E no entanto quanto não estás, como me apetece morrer
E como invejo o céu azul por cima de ti
E as quietas estrelas, que te podem ver.
O amor não depende da nossa vontade. Não podemos amar um desconhecido, uma mulher, um homem, uma coisa… sob comando da nossa razão, ou de alguém. Não amamos os nossos pais, os nossos cônjuges, ou os nossos filhos, a pedido da nossa razão, da nossa ideia de Deus, do dever, ou do amor. O amor é espontâneo. Ou existe ou não existe. Ultrapassa o nosso querer.
É a perspectiva corrente. Mas será realmente assim? Não haverá nunca uma sementinha de razão ou de aprendizagem no amor?
Será que o amor aos desconhecidos e à humanidade em geral, defendido e praticado por um Dalai Lama, ou por uma Madre Teresa de Calcutá, é um exclusivo dos santos e uma excepção que confirma a regra?
Ou será que também nós somos capazes de aprender a amar, e que a nossa razão pode mostrar-nos caminhos, e apresentar-nos valores (de bem, de mau…), e que esses valores podem inspirar a nossa prática, e ajudar-nos a sermos melhores, e a não amar apenas os que nos são próximos, em parentesco?
Não somos seres puramente determinados. O amor - nas suas formas mais elevadas – é também uma criação do próprio homem. É o que diz Picco de La Mirandola, o grande humanista italiano do século XV, na sua linguagem poética:
Os animais, logo que nascem, trazem do vento materno tudo o que depois possuem. Os seres espirituais tornam-se no que têm que ser para sempre.
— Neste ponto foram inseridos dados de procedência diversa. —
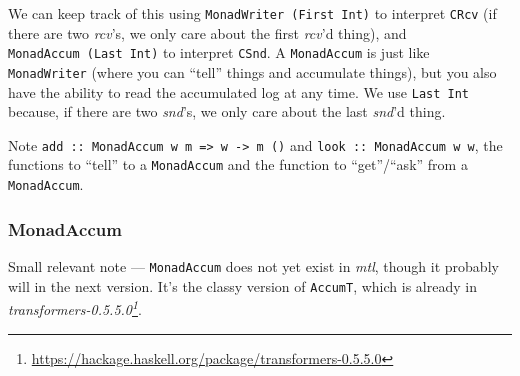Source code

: \documentclass[]{article}
\newenvironment{Shaded}{}{}
\newcommand{\CommentTok}[1]{\textcolor[rgb]{0.38,0.63,0.69}{\textit{#1}}}
\newcommand{\DataTypeTok}[1]{\textcolor[rgb]{0.56,0.13,0.00}{#1}}
\newcommand{\DecValTok}[1]{\textcolor[rgb]{0.25,0.63,0.44}{#1}}
\newcommand{\FunctionTok}[1]{\textcolor[rgb]{0.02,0.16,0.49}{#1}}
\newcommand{\KeywordTok}[1]{\textcolor[rgb]{0.00,0.44,0.13}{\textbf{#1}}}
\newcommand{\NormalTok}[1]{#1}
\newcommand{\OtherTok}[1]{\textcolor[rgb]{0.00,0.44,0.13}{#1}}
\renewcommand{\href}[2]{#2\footnote{\url{#1}}}
\begin{document}
We can keep track of this using \texttt{MonadWriter\ (First\ Int)} to interpret
\texttt{CRcv} (if there are two \emph{rcv}'s, we only care about the first
\emph{rcv}'d thing), and \texttt{MonadAccum\ (Last\ Int)} to interpret
\texttt{CSnd}. A \texttt{MonadAccum} is just like \texttt{MonadWriter} (where
you can ``tell'' things and accumulate things), but you also have the ability to
read the accumulated log at any time. We use \texttt{Last\ Int} because, if
there are two \emph{snd}'s, we only care about the last \emph{snd}'d thing.

\begin{Shaded}
\end{Shaded}

Note
\texttt{add\ ::\ MonadAccum\ w\ m\ =\textgreater{}\ w\ -\textgreater{}\ m\ ()}
and \texttt{look\ ::\ MonadAccum\ w\ w}, the functions to ``tell'' to a
\texttt{MonadAccum} and the function to ``get''/``ask'' from a
\texttt{MonadAccum}.

\hypertarget{monadaccum}{%
\subsubsection{MonadAccum}\label{monadaccum}}

Small relevant note --- \texttt{MonadAccum} does not yet exist in \emph{mtl},
though it probably will in the next version. It's the classy version of
\texttt{AccumT}, which is already in
\emph{\href{https://hackage.haskell.org/package/transformers-0.5.5.0}{transformers-0.5.5.0}}.
\end{document}
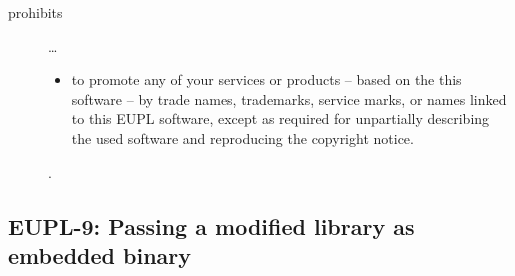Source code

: \begin{description}
\begin{itemize}
\end{itemize}

\item[prohibits] \ldots
\begin{itemize}
  \item to promote any of your services or products – based on the this software
  – by trade names, trademarks, service marks, or names linked to this EUPL
  software, except as required for unpartially describing the used software and
  reproducing the copyright notice.
\end{itemize}.

\end{description}


\subsection{EUPL-9: Passing a modified library as embedded binary}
Mas ao homem, e só a ele, Deus deu as sementes e germes de todas as formas de vida. Se forem vegetativas, será como uma planta. Se sensitivas, tornar-se-á brutal. Se racional, crescerá como um ser divino. Se intelectual, será como um anjo e filho de Deus.
Ou seja, numa linguagem menos poética: não estamos condenados a ser os seres abjectos entrevistos por Maquiavel. Banhado pela luz da razão, o homem pode crescer em termos de valores, generosidade, devoção ou amor.
Permaneceremos sempre longe da santidade, e dentro de nós haverá sempre um lado escuro, os nossos reflexos mais animais e básicos, os nossos instintos mais egoístas e condenáveis, as nossas contradições. Mas de modo algum estamos condenados a ficar imersos na nossa natureza animal mais baixa, sublinhada por Maquiavel.